She opened her mouth to keep arguing, but he’d boxed her into a corner there. Still, she didn’t need him underfoot. She didn’t need help. Mom had done it all on her own. This farm. Six kids, more or less, by the time she’d taken in Colt, Ethan and Bracken. All the while having a career. Pen didn’t even have one of those.
Mom had handled all of it without ever breaking a sweat and Pen was determined to be at least half as good as her mother. Which meant she didn’t need Ethan’s help.
“A broken arm isn’t the end of the world. I know I was upset last night, but I’m sure we’ll manage.”
“You will. And if you need any help, I’ll be right here.”
“I don’t need—”
“Who’s going to drag all the Christmas decorations up from downstairs? Who’s going to hang the lights outside? Sadie’s going to take over cooking—”
Panic squeezed at her lungs. “I don’t—”
“If Sadie has kitchen duty, Colt’s on goat duty. Your father can help with the shopping and wrapping, but there are some things you need me for.”
Need. That was a word she’d learned to hate at a very young age.
But this was Ethan. Needing him was temporary and he was just…Ethan. A steady presence. He’d always be there and he’d always be helpful.

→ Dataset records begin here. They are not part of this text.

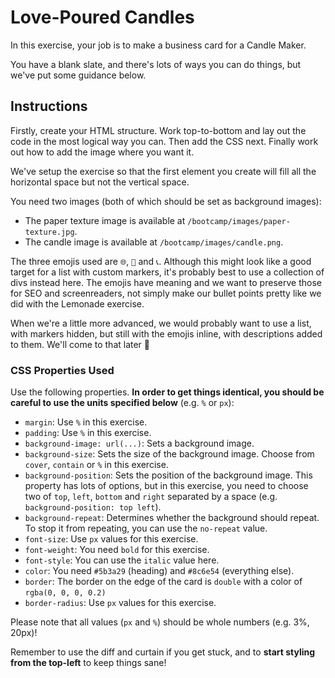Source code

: # Love-Poured Candles

In this exercise, your job is to make a business card for a Candle Maker.

You have a blank slate, and there's lots of ways you can do things, but we've put some guidance below.

## Instructions

Firstly, create your HTML structure. Work top-to-bottom and lay out the code in the most logical way you can. Then add the CSS next. Finally work out how to add the image where you want it.

We've setup the exercise so that the first element you create will fill all the horizontal space but not the vertical space.

You need two images (both of which should be set as background images):

- The paper texture image is available at `/bootcamp/images/paper-texture.jpg`.
- The candle image is available at `/bootcamp/images/candle.png`.

The three emojis used are `🌐`, `📧` and `📞`.
Although this might look like a good target for a list with custom markers, it's probably best to use a collection of divs instead here.
The emojis have meaning and we want to preserve those for SEO and screenreaders, not simply make our bullet points pretty like we did with the Lemonade exercise.

When we're a little more advanced, we would probably want to use a list, with markers hidden, but still with the emojis inline, with descriptions added to them. We'll come to that later 🙂

### CSS Properties Used

Use the following properties. **In order to get things identical, you should be careful to use the units specified below** (e.g. `%` or `px`):

- `margin`: Use `%` in this exercise.
- `padding`: Use `%` in this exercise.
- `background-image: url(...)`: Sets a background image.
- `background-size`: Sets the size of the background image. Choose from `cover`, `contain` or `%` in this exercise.
- `background-position`: Sets the position of the background image. This property has lots of options, but in this exercise, you need to choose two of `top`, `left`, `bottom` and `right` separated by a space (e.g. `background-position: top left`).
- `background-repeat`: Determines whether the background should repeat. To stop it from repeating, you can use the `no-repeat` value.
- `font-size`: Use `px` values for this exercise.
- `font-weight`: You need `bold` for this exercise.
- `font-style`: You can use the `italic` value here.
- `color`: You need `#5b3a29` (heading) and `#8c6e54` (everything else).
- `border`: The border on the edge of the card is `double` with a color of `rgba(0, 0, 0, 0.2)`
- `border-radius`: Use `px` values for this exercise.

Please note that all values (`px` and `%`) should be whole numbers (e.g. 3%, 20px)!

Remember to use the diff and curtain if you get stuck, and to **start styling from the top-left** to keep things sane!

It wasn’t need so much. More like…pitching in. He was pitching in and she would maybe need his help for a few things. Not everything. Not a lot of things. Just the extras. Just for a few weeks because of Christmas.
Besides, arguing with him was pointless. He might dress it all up in a smile and a quiet personality, but Ethan was stubborn. Better to thank him and do her best not to really need him.
“Thank you. You didn’t have to give up your privacy. But thank you.”
“I’ll muddle through. I still have a job I’ll be off doing more often than not. I’m not here to be your nanny. Just to help out with a few things.”
But he’d done this so Sadie and Colt wouldn’t feel obligated to give up their newfound home together. So she didn’t feel guilty about asking for help from Dad. Not for her, or needing, but because he was helping out the whole family.
She moved forward and used her good arm to give him a hug, before rising to her tiptoes to brush a kiss across his cheek. “Thank you.”
He was oddly…tense, but he smiled easily. “You’re welcome.”
There was something off about that juxtaposition—stiff body, bland expression. She’d always thought Ethan was a straightforward kind of guy, but the past few days made her wonder.
He nudged her to the side a bit. “Gotta drop this stuff off. Save me some dessert, huh?”
She watched him move past her down the hall. She’d never felt like she didn’t understand Ethan, but she very much felt that way now.
*
The one positive to staying at the Martin farm was there was always work to be done. Especially with Colt getting ready to add a head of cattle to his side of things, on top of the work he and Sadie were doing to expand the Martin side of things into a tourist destination. Which was added to their usual producing goat milk cheese the Martin family had been making for almost a century.
On his days off, Ethan could pour his time into moving his body instead of sitting in that house feeling…domestic. And thank God for workdays. He could spend the next two days in his uniform doing what he did best. Law and order and disconnection.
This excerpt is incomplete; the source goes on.